A team of theoretical physicists has come up with a new way to explain how reality arises, encompassing solar systems and black holes all the way down to atoms and subquantum particles. And it all depends on quantum mechanics.

Their model even explains how gravity and strange phenomena like quantum entanglement and quantum tunneling come about. It’s all theoretical right now, but if it holds true, it could open the door to a “theory of everything,” something physicists have been chasing ever since Albert Einstein published the theory of general relativity.

In an interview with ScienceAlert, physicist Paulo Castro from the University of Lisbon in Portugal, explained that in their proposal, spacetime emerges from a subquantum medium, what he called “a kind of primordial foam.”

Spacetime consists of the three physical dimensions and the fourth dimension of time.

This theory is not entirely new, but is an update to one interpretation of quantum mechanics, known as the pilot-wave theory.
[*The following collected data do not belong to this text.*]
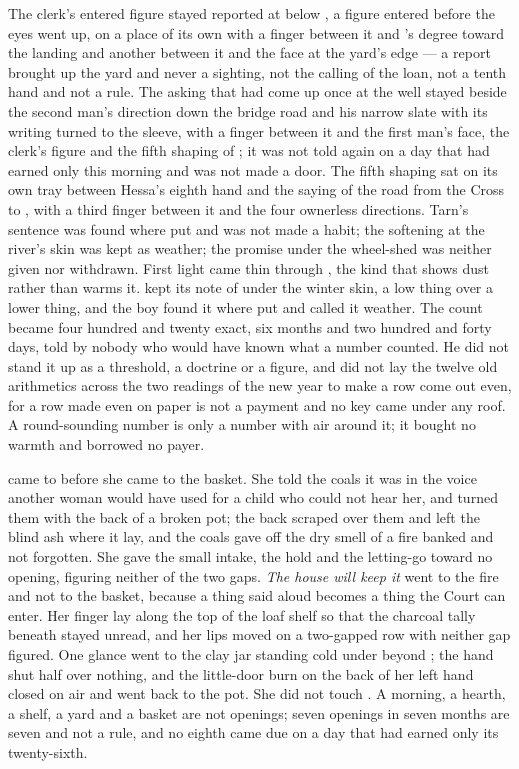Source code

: The clerk's entered figure stayed reported at  below , a figure entered before the eyes went up, on a place of its own with a finger between it and 's degree toward the landing and another between it and the face at the yard's edge --- a report brought up the yard and never a sighting, not the calling of the loan, not a tenth hand and not a rule. The asking that had come up once at the well stayed beside the second man's direction down the bridge road and his narrow slate with its writing turned to the sleeve, with a finger between it and the first man's face, the clerk's figure and the fifth shaping of ; it was not told again on a day that had earned only this morning and was not made a door. The fifth shaping sat on its own tray between Hessa's eighth hand and the saying of the road from the Cross to , with a third finger between it and the four ownerless directions. Tarn's sentence was found where put and was not made a habit; the softening at the river's skin was kept as weather; the promise under the wheel-shed was neither given nor withdrawn. First light came thin through , the kind that shows dust rather than warms it.  kept its note of  under the winter skin, a low thing over a lower thing, and the boy found it where put and called it weather. The count became four hundred and twenty exact, six months and two hundred and forty days, told by nobody who would have known what a number counted. He did not stand it up as a threshold, a doctrine or a figure, and did not lay the twelve old arithmetics across the two readings of the new year to make a row come out even, for a row made even on paper is not a payment and no key came under any roof. A round-sounding number is only a number with air around it; it bought no warmth and borrowed no payer.

 came to  before she came to the basket. She told the coals it was  in the voice another woman would have used for a child who could not hear her, and turned them with the back of a broken pot; the back scraped over them and left the blind ash where it lay, and the coals gave off the dry smell of a fire banked and not forgotten. She gave the small intake, the hold and the letting-go toward no opening, figuring neither of the two gaps. \emph{The house will keep it} went to the fire and not to the basket, because a thing said aloud becomes a thing the Court can enter. Her finger lay along the top of the loaf shelf so that the charcoal tally beneath stayed unread, and her lips moved on a two-gapped row with neither gap figured. One glance went to the clay jar standing cold under  beyond ; the hand shut half over nothing, and the little-door burn on the back of her left hand closed on air and went back to the pot. She did not touch . A morning, a hearth, a shelf, a yard and a basket are not openings; seven openings in seven months are seven and not a rule, and no eighth came due on a day that had earned only its twenty-sixth.

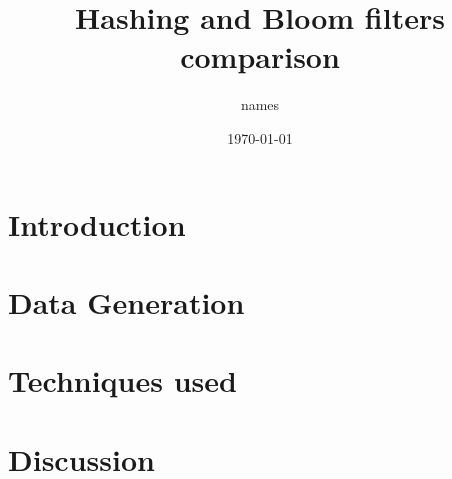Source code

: \documentclass{article}
\title{Hashing and Bloom filters comparison}
\author{names}
\date{\today}
\begin{document}
    \maketitle
    \thispagestyle{empty}
    \begin{abstract}
        \lipsum[1]
    \end{abstract}


    \section*{Introduction}
        \lipsum[2]

    \section*{Data Generation}
        \lipsum[1]
    \section*{Techniques used}
        \lipsum[1]

    \section*{Discussion}
        \lipsum[1]
\end{document}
Castro’s approach differs from the theory of general relativity, which views spacetime as pre-existing, like a four-dimensional stage upon which planets, stars and black holes live out their existence.
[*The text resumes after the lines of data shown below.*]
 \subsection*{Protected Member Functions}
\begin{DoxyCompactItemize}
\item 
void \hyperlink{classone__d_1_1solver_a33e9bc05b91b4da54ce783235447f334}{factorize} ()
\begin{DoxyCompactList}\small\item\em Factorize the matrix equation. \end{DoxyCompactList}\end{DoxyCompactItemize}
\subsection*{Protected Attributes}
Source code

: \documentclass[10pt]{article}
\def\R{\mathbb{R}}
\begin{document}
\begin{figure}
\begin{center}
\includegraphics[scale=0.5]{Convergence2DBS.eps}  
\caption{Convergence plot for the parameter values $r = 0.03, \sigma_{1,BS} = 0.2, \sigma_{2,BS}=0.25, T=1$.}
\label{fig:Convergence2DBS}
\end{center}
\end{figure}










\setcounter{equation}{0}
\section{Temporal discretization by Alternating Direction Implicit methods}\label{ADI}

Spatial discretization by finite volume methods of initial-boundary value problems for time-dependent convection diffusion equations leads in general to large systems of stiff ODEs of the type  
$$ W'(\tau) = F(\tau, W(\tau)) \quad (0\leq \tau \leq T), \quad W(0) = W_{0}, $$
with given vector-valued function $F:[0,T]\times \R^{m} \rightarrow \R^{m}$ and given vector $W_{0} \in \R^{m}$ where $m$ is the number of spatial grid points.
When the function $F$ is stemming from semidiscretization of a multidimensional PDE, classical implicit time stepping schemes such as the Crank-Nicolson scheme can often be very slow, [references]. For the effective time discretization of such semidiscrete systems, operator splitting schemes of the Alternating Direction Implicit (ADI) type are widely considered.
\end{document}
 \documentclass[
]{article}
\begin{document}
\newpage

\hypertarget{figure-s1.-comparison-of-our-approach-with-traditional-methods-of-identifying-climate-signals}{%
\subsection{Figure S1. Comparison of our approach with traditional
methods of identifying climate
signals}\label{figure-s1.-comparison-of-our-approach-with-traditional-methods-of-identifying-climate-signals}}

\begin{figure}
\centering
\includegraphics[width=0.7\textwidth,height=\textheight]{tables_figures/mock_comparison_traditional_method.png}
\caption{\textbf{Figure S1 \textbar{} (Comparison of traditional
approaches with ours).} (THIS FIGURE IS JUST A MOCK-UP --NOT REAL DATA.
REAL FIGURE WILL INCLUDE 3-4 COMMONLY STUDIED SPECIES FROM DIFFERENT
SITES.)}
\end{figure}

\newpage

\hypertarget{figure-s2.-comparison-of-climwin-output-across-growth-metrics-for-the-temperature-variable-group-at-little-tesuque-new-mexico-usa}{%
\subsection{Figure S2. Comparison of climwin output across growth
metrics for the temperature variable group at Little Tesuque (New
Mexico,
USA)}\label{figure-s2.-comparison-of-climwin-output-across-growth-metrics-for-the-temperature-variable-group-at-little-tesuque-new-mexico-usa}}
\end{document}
In the paper, which was published last year in the Journal of Applied Mathematics and Physics, the authors refer to the subquantum medium as the “most fundamental physical element of reality.”

They describe spacetime as resulting from a physical process, in which the subquantum medium goes from a chaotic state to a more ordered one, like water freezing into ice. Castro said “these organized states correspond to subquantum waves.”
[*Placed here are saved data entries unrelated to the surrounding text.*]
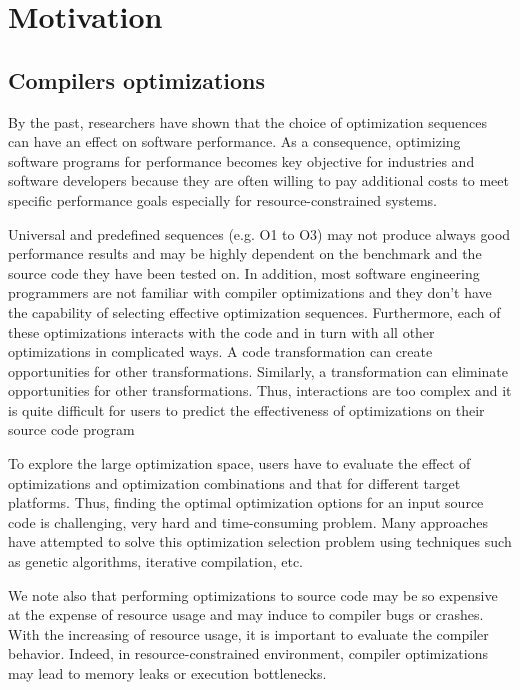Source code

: \section{Motivation}
\subsection{Compilers optimizations}
By the past, researchers have shown that the choice of optimization sequences can have an effect on software performance\cite{almagor2004finding,chen2012deconstructing}. As a consequence, optimizing software programs for performance becomes key objective for industries and software developers because they are often willing to pay additional costs to meet specific performance goals especially for resource-constrained systems.

Universal and predefined sequences (e.g. O1 to O3) may not produce always good performance results and may be highly dependent on the benchmark and the source code they have been tested on\cite{almagor2004finding}\cite{hoste2008cole}.
In addition, most software engineering programmers are
not familiar with compiler optimizations and they don't have
the capability of selecting effective optimization sequences.
Furthermore, each of these optimizations interacts with the
code and in turn with all other optimizations in complicated
ways. A code transformation can create opportunities for other transformations. Similarly, a transformation can eliminate opportunities for other transformations. Thus, interactions are too complex and it is quite difficult for users to predict the effectiveness of optimizations on their source code program

To explore the large optimization space, users have to
evaluate the effect of optimizations and optimization combinations and that for different target platforms. Thus, finding the optimal optimization options for an input source code is challenging, very hard and time-consuming problem. Many approaches have attempted to solve this optimization selection problem using techniques such as genetic algorithms, iterative compilation, etc\cite{hoste2008cole,zhong2009tuning,sandran2012genetic,martins2014exploration}.



We note also that performing optimizations to source code
may be so expensive at the expense of resource usage and
may induce to compiler bugs or crashes. With the increasing
of resource usage, it is important to evaluate the compiler
behavior. Indeed, in resource-constrained environment, compiler optimizations may lead to memory leaks or execution
bottlenecks. 


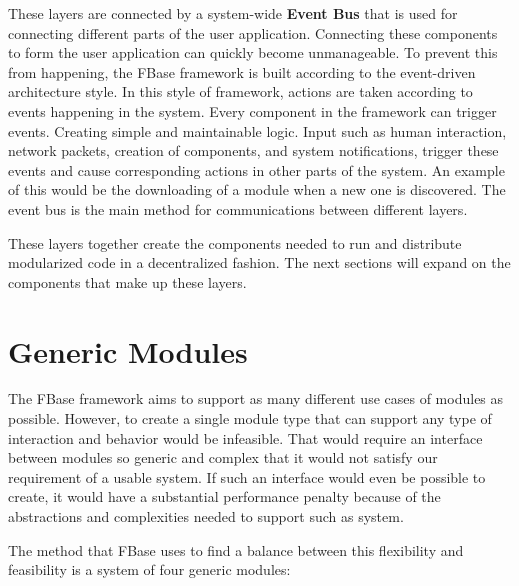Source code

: These layers are connected by a system-wide \textbf{Event Bus} that is used for connecting different parts of the user application. Connecting these components to form the user application can quickly become unmanageable. To prevent this from happening, the FBase framework is built according to the event-driven architecture style. In this style of framework, actions are taken according to events happening in the system. Every component in the framework can trigger events. Creating simple and maintainable logic. Input such as human interaction, network packets, creation of components, and system notifications, trigger these events and cause corresponding actions in other parts of the system. An example of this would be the downloading of a module when a new one is discovered. The event bus is the main method for communications between different layers.

These layers together create the components needed to run and distribute modularized code in a decentralized fashion. The next sections will expand on the components that make up these layers.

\section{Generic Modules}

The FBase framework aims to support as many different use cases of modules as possible. However, to create a single module type that can support any type of interaction and behavior would be infeasible. That would require an interface between modules so generic and complex that it would not satisfy our requirement of a usable system. If such an interface would even be possible to create, it would have a substantial performance penalty because of the abstractions and complexities needed to support such as system.

The method that FBase uses to find a balance between this flexibility and feasibility is a system of four generic modules:

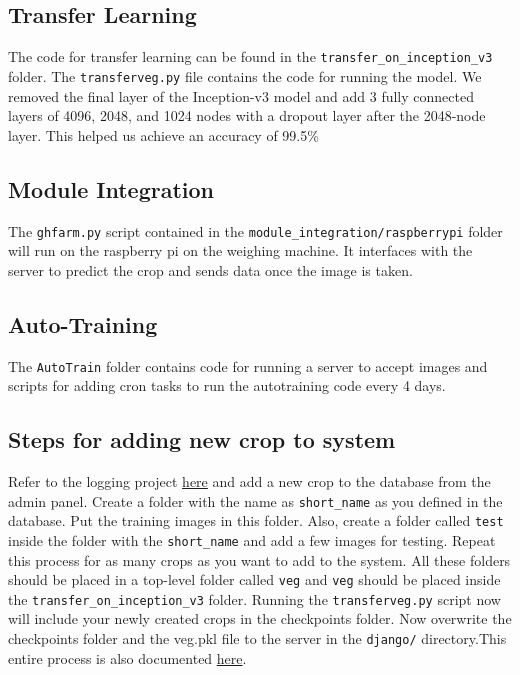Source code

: \documentclass[a4paper,12pt,oneside]{book}
\begin{document}
\subsection{Transfer Learning}
The code for transfer learning can be found in the \texttt{transfer\_on\_inception\_v3} folder. The \texttt{transferveg.py} file contains the code for running the model.
We removed the final layer of the Inception-v3 model and add 3 fully connected layers of 4096, 2048, and 1024 nodes with a dropout layer after the 2048-node layer.
This helped us achieve an accuracy of 99.5\%

\subsection{Module Integration}
The \texttt{ghfarm.py} script contained in the \texttt{module\_integration/raspberrypi} folder will run on the raspberry pi on the weighing machine. It interfaces with the server to predict the crop and sends data once the image is taken.

\subsection{Auto-Training}
The \texttt{AutoTrain} folder contains code for running a server to accept images and scripts for adding cron tasks to run the autotraining code every 4 days.

\subsection{Steps for adding new crop to system}
Refer to the logging project \href{https://github.com/eYSIP-2017/eYSIP-2017_Development_of_Web_Interface_for_GH_Farm_Produce}{here} and add a new crop to the database from the admin panel. Create a folder with the name as \texttt{short\_name} as you defined in the database. Put the training images in this folder. Also, create a folder called \texttt{test} inside the folder with the \texttt{short\_name} and add a few images for testing. Repeat this process for as many crops as you want to add to the system. All these folders should be placed in a top-level folder called \texttt{veg} and \texttt{veg} should be placed inside the \texttt{transfer\_on\_inception\_v3} folder. Running the \texttt{transferveg.py} script now will include your newly created crops in the checkpoints folder.
Now overwrite the checkpoints folder and the veg.pkl file to the server in the \texttt{django/} directory.This entire process is also documented \href{https://github.com/eYSIP-2017/eYSIP-2017_Vegetable-Identification-Using-Transfer-Learning/wiki/Transfer-Learning}{here}.
\end{document}
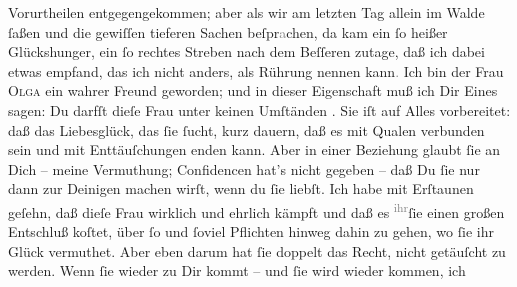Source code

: \begin{ledgroupsized}[t]{13cm}
               Vorurtheilen {\pb}entgegengekommen; aber als wir am
               letzten Tag allein im Walde ſaßen und die gewiſſen tieferen Sachen
                  beſpr\textcolor{gray}{a}chen, da kam ein ſo heißer Glückshunger, ein ſo rechtes
               Streben nach dem Beſſeren zutage, daß ich dabei etwas empfand, das ich nicht anders,
               als Rührung nennen kann\textcolor{gray}{.} Ich bin der Frau \textsc{Olga} ein wahrer Freund geworden; und in dieser Eigenschaft muß ich Dir Eines sagen:
               Du darfſt dieſe Frau unter
               keinen Umſtänden \label{K_L02648-3v}\label{K_L02648-3h}. Sie iſt auf Alles vorbereitet: daß das Liebesglück, das
               ſie ſucht, kurz dauern, daß es mit Qualen verbunden sein und mit Enttäuſchungen enden
               kann. Aber in einer Beziehung glaubt ſie an Dich – meine Vermuthung; {\pb}Confidencen hat’s nicht gegeben – daß Du ſie nur
               dann zur Deinigen machen wirſt, wenn du ſie liebſt. Ich habe mit Erſtaunen geſehn,
               daß dieſe Frau wirklich und
               ehrlich kämpft und daß es \substVorne{}\textsuperscript{\textcolor{gray}{ihr}}\substDazwischen{}ſie\substHinten{} einen großen Entschluß koſtet, über ſo und ſoviel Pflichten hinweg dahin zu
               gehen, wo ſie ihr Glück vermuthet. Aber eben darum hat ſie doppelt das Recht, nicht
               getäuſcht zu werden. Wenn ſie wieder zu Dir kommt – und ſie wird wieder kommen, ich

\end{ledgroupsized}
The subquantum waves not only give rise to the properties of the subquantum realm, but they also determine how space and time behave.

Both space and time depend on the relationships between different subquantum waves. Space is defined by waves that exist together. Time is defined by waves that follow one after the other in the same space (a space which the waves themselves create).

The new proposal also explains how certain quantum phenomena could arise. One of these is quantum entanglement, in which “entangled” particles communicate with and affect each other even across vast distances. According to Castro and his colleagues, entangled particles can act this way because they are under the influence of the same subquantum wave.

Castro told ScienceAlert that they are working on ways to test their ideas. One approach involves looking at where the planets show up in our solar system, a pattern that is more quantum than Newtonian.

Of course, a theory of everything is still a long way off. But this paper gives us a new way to ponder reality while lying awake in bed at night.